Matthew James Bellamy (born 9 June 1978) is an English singer, musician, producer, and songwriter. He is primarily known as the lead vocalist, guitarist, pianist, and primary songwriter for English rock band Muse. He is recognised for his eccentric stage persona, wide tenor vocal range and musicianship. Bellamy has released solo compositions and plays bass in the supergroup the Jaded Hearts Club, also producing their debut album, You've Always Been Here (2020).

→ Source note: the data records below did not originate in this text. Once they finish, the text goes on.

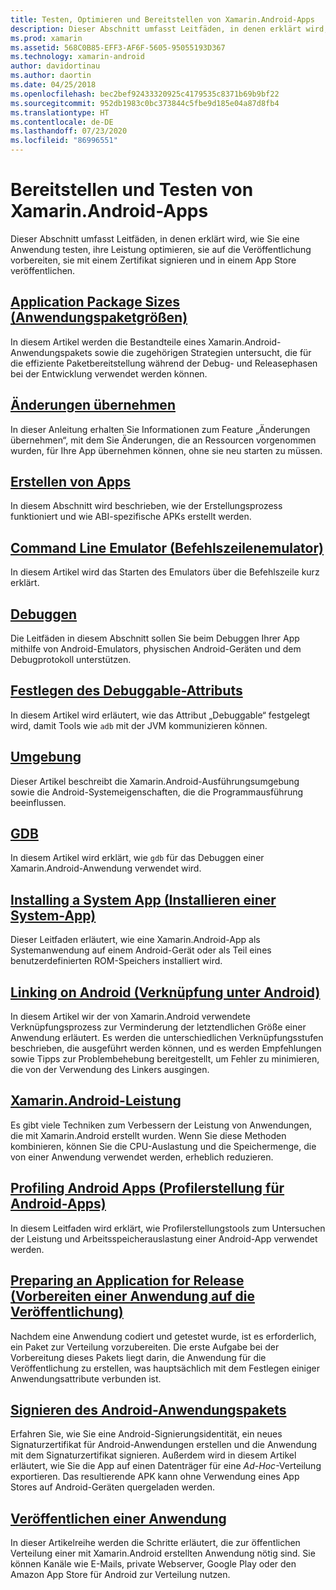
 ```yaml
---
title: Testen, Optimieren und Bereitstellen von Xamarin.Android-Apps
description: Dieser Abschnitt umfasst Leitfäden, in denen erklärt wird, wie Sie eine Anwendung testen, ihre Leistung optimieren, sie auf die Veröffentlichung vorbereiten, sie mit einem Zertifikat signieren und in einem App-Store veröffentlichen.
ms.prod: xamarin
ms.assetid: 568C0B85-EFF3-AF6F-5605-95055193D367
ms.technology: xamarin-android
author: davidortinau
ms.author: daortin
ms.date: 04/25/2018
ms.openlocfilehash: bec2bef92433320925c4179535c8371b69b9bf22
ms.sourcegitcommit: 952db1983c0bc373844c5fbe9d185e04a87d8fb4
ms.translationtype: HT
ms.contentlocale: de-DE
ms.lasthandoff: 07/23/2020
ms.locfileid: "86996551"
---
```

# <a name="deployment-and-testing-of-xamarinandroid-apps"></a>Bereitstellen und Testen von Xamarin.Android-Apps

Dieser Abschnitt umfasst Leitfäden, in denen erklärt wird, wie Sie eine Anwendung testen, ihre Leistung optimieren, sie auf die Veröffentlichung vorbereiten, sie mit einem Zertifikat signieren und in einem App Store veröffentlichen.

## <a name="application-package-sizes"></a>[Application Package Sizes (Anwendungspaketgrößen)](app-package-size.md)

In diesem Artikel werden die Bestandteile eines Xamarin.Android-Anwendungspakets sowie die zugehörigen Strategien untersucht, die für die effiziente Paketbereitstellung während der Debug- und Releasephasen bei der Entwicklung verwendet werden können.

## <a name="apply-changes"></a>[Änderungen übernehmen](apply-changes.md)

In dieser Anleitung erhalten Sie Informationen zum Feature „Änderungen übernehmen“, mit dem Sie Änderungen, die an Ressourcen vorgenommen wurden, für Ihre App übernehmen können, ohne sie neu starten zu müssen.

## <a name="building-apps"></a>[Erstellen von Apps](building-apps/index.md)

In diesem Abschnitt wird beschrieben, wie der Erstellungsprozess funktioniert und wie ABI-spezifische APKs erstellt werden.

## <a name="command-line-emulator"></a>[Command Line Emulator (Befehlszeilenemulator)](command-line-emulator.md)

In diesem Artikel wird das Starten des Emulators über die Befehlszeile kurz erklärt.

## <a name="debugging"></a>[Debuggen](~/android/deploy-test/debugging/index.md)

Die Leitfäden in diesem Abschnitt sollen Sie beim Debuggen Ihrer App mithilfe von Android-Emulators, physischen Android-Geräten und dem Debugprotokoll unterstützen.

## <a name="setting-the-debuggable-attribute"></a>[Festlegen des Debuggable-Attributs](~/android/deploy-test/debuggable-attribute.md)

In diesem Artikel wird erläutert, wie das Attribut „Debuggable“ festgelegt wird, damit Tools wie `adb` mit der JVM kommunizieren können.

## <a name="environment"></a>[Umgebung](environment.md)

Dieser Artikel beschreibt die Xamarin.Android-Ausführungsumgebung sowie die Android-Systemeigenschaften, die die Programmausführung beeinflussen.

## <a name="gdb"></a>[GDB](gdb.md)

In diesem Artikel wird erklärt, wie `gdb` für das Debuggen einer Xamarin.Android-Anwendung verwendet wird.

## <a name="installing-a-system-app"></a>[Installing a System App (Installieren einer System-App)](install-system-app.md)

Dieser Leitfaden erläutert, wie eine Xamarin.Android-App als Systemanwendung auf einem Android-Gerät oder als Teil eines benutzerdefinierten ROM-Speichers installiert wird.

## <a name="linking-on-android"></a>[Linking on Android (Verknüpfung unter Android)](linker.md)

In diesem Artikel wir der von Xamarin.Android verwendete Verknüpfungsprozess zur Verminderung der letztendlichen Größe einer Anwendung erläutert. Es werden die unterschiedlichen Verknüpfungsstufen beschrieben, die ausgeführt werden können, und es werden Empfehlungen sowie Tipps zur Problembehebung bereitgestellt, um Fehler zu minimieren, die von der Verwendung des Linkers ausgingen.

## <a name="xamarinandroid-performance"></a>[Xamarin.Android-Leistung](~/android/deploy-test/performance.md)

Es gibt viele Techniken zum Verbessern der Leistung von Anwendungen, die mit Xamarin.Android erstellt wurden. Wenn Sie diese Methoden kombinieren, können Sie die CPU-Auslastung und die Speichermenge, die von einer Anwendung verwendet werden, erheblich reduzieren.

## <a name="profiling-android-apps"></a>[Profiling Android Apps (Profilerstellung für Android-Apps)](~/android/deploy-test/profiling.md)

In diesem Leitfaden wird erklärt, wie Profilerstellungstools zum Untersuchen der Leistung und Arbeitsspeicherauslastung einer Android-App verwendet werden.

## <a name="preparing-an-application-for-release"></a>[Preparing an Application for Release (Vorbereiten einer Anwendung auf die Veröffentlichung)](~/android/deploy-test/release-prep/index.md)

Nachdem eine Anwendung codiert und getestet wurde, ist es erforderlich, ein Paket zur Verteilung vorzubereiten. Die erste Aufgabe bei der Vorbereitung dieses Pakets liegt darin, die Anwendung für die Veröffentlichung zu erstellen, was hauptsächlich mit dem Festlegen einiger Anwendungsattribute verbunden ist.

## <a name="signing-the-android-application-package"></a>[Signieren des Android-Anwendungspakets](~/android/deploy-test/signing/index.md)

Erfahren Sie, wie Sie eine Android-Signierungsidentität, ein neues Signaturzertifikat für Android-Anwendungen erstellen und die Anwendung mit dem Signaturzertifikat signieren. Außerdem wird in diesem Artikel erläutert, wie Sie die App auf einen Datenträger für eine *Ad-Hoc*-Verteilung exportieren. Das resultierende APK kann ohne Verwendung eines App Stores auf Android-Geräten quergeladen werden.

## <a name="publishing-an-application"></a>[Veröffentlichen einer Anwendung](~/android/deploy-test/publishing/index.md)

In dieser Artikelreihe werden die Schritte erläutert, die zur öffentlichen Verteilung einer mit Xamarin.Android erstellten Anwendung nötig sind. Sie können Kanäle wie E-Mails, private Webserver, Google Play oder den Amazon App Store für Android zur Verteilung nutzen.
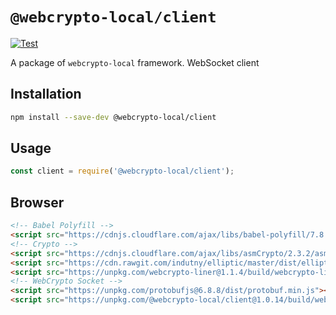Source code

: # `@webcrypto-local/client`

[![Test](https://github.com/PeculiarVentures/webcrypto-local/actions/workflows/test.yml/badge.svg)](https://github.com/PeculiarVentures/webcrypto-local/actions/workflows/test.yml)

A package of `webcrypto-local` framework. WebSocket client

## Installation

```bash
npm install --save-dev @webcrypto-local/client
```

## Usage

```js
const client = require('@webcrypto-local/client');
```

## Browser

```html
<!-- Babel Polyfill -->
<script src="https://cdnjs.cloudflare.com/ajax/libs/babel-polyfill/7.8.3/polyfill.min.js"></script>
<!-- Crypto -->
<script src="https://cdnjs.cloudflare.com/ajax/libs/asmCrypto/2.3.2/asmcrypto.all.es5.min.js"></script>
<script src="https://cdn.rawgit.com/indutny/elliptic/master/dist/elliptic.min.js"></script>
<script src="https://unpkg.com/webcrypto-liner@1.1.4/build/webcrypto-liner.shim.min.js"></script>
<!-- WebCrypto Socket -->
<script src="https://unpkg.com/protobufjs@6.8.8/dist/protobuf.min.js"></script>
<script src="https://unpkg.com/@webcrypto-local/client@1.0.14/build/webcrypto-socket.min.js"></script>
```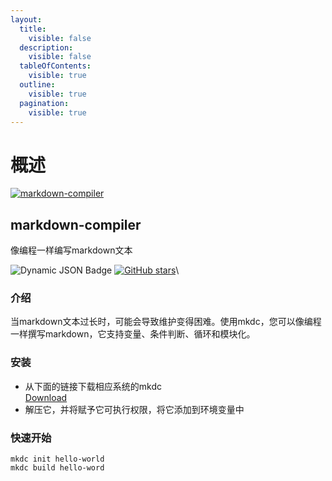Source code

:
 ```yaml
---
layout:
  title:
    visible: false
  description:
    visible: false
  tableOfContents:
    visible: true
  outline:
    visible: true
  pagination:
    visible: true
---
```


# 概述

[![markdown-compiler](https://s2.loli.net/2024/05/30/5uNIUdqkG1CpmQa.png)](https://github.com/WwwwwyDev/markdown-compiler)

## markdown-compiler

像编程一样编写markdown文本

![Dynamic JSON Badge](https://img.shields.io/badge/dynamic/json?url=https%3A%2F%2Fapi.github.com%2Frepos%2FWwwwwyDev%2Fmarkdown-compiler%2Freleases%2Flatest\&query=%24.name\&label=version\&link=https%3A%2F%2Fgithub.com%2FWwwwwyDev%2Fmarkdown-compiler%2Freleases%2Flatest) [![GitHub stars](https://img.shields.io/github/stars/WwwwwyDev/markdown-compiler)](https://github.com/WwwwwyDev/markdown-compiler/stargazers)\


### 介绍

当markdown文本过长时，可能会导致维护变得困难。使用mkdc，您可以像编程一样撰写markdown，它支持变量、条件判断、循环和模块化。

### 安装

* 从下面的链接下载相应系统的mkdc\
  [Download](https://github.com/WwwwwyDev/markdown-compiler/releases/tag/v0.0.1-beta)
* 解压它，并将赋予它可执行权限，将它添加到环境变量中

### 快速开始

```shell
mkdc init hello-world
mkdc build hello-word
```
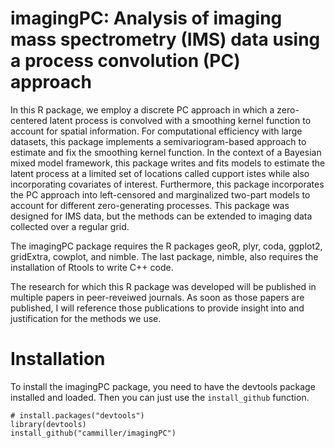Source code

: # imagingPC: Analysis of imaging mass spectrometry (IMS) data using a process convolution (PC) approach

In this R package, we employ a discrete PC approach in which a zero-centered latent process is convolved with a smoothing kernel function to account for spatial information.  For computational efficiency with large datasets, this package implements a semivariogram-based approach to estimate and fix the smoothing kernel function.  In the context of a Bayesian mixed model framework, this package writes and fits models to estimate the latent process at a limited set of locations called cupport istes while also incorporating covariates of interest.  Furthermore, this package incorporates the PC approach into left-censored and marginalized two-part models to account for different zero-generating processes.  This package was designed for IMS data, but the methods can be extended to imaging data collected over a regular grid.

The imagingPC package requires the R packages geoR, plyr, coda, ggplot2, gridExtra, cowplot, and nimble.  The last package, nimble, also requires the installation of Rtools to write C++ code.

The research for which this R package was developed will be published in multiple papers in peer-reveiwed journals.  As soon as those papers are published, I will reference those publications to provide insight into and justification for the methods we use.

# Installation
To install the imagingPC package, you need to have the devtools package installed and loaded.  Then you can just use the `install_github` function.

```
# install.packages("devtools")
library(devtools)
install_github("cammiller/imagingPC")
```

With Muse, Bellamy has won two Grammy Awards for Best Rock Album, for The Resistance (2009) and Drones (2015); two Brit Awards for Best British Live Act; five MTV Europe Music Awards; and eight NME Awards. Muse have sold over 30 million albums worldwide. In 2012, they received the Ivor Novello Award for International Achievement from the British Academy of Songwriters, Composers and Authors.

Early life
Matthew James Bellamy was born on 9 June 1978 in Cambridge, Cambridgeshire. He has an older brother named Paul. His father, George Bellamy, was the rhythm guitarist of the 1960s pop group the Tornados, whose 1962 single "Telstar" was the first US number one by an English band. His mother, Marilyn, was born in Belfast and moved to England in the 1970s. On her first day in England, she met Bellamy's father, who was working as a taxi driver in London at the time. They later moved to Cambridge and in the mid-1980s to Teignmouth, Devon. After his parents divorced, Bellamy lived with his mother and his brother. He started playing the piano at the age of six and guitar when he was 11. His first musical performance was in June 1991, aged 12, playing piano in front of his school at Teignmouth Community School.

Muse

At Teignmouth Community School, Devon, Bellamy played in a number of bands, including Carnage Mayhem and Gothic Plague with drummer Dominic Howard. When members of Gothic Plague left because of other interests, Bellamy and Howard asked bassist Chris Wolstenholme to join. In 1994, using the name Rocket Baby Dolls, they won the school's "Battle of the Bands" which led them to take the band more seriously, and changed their name to Muse.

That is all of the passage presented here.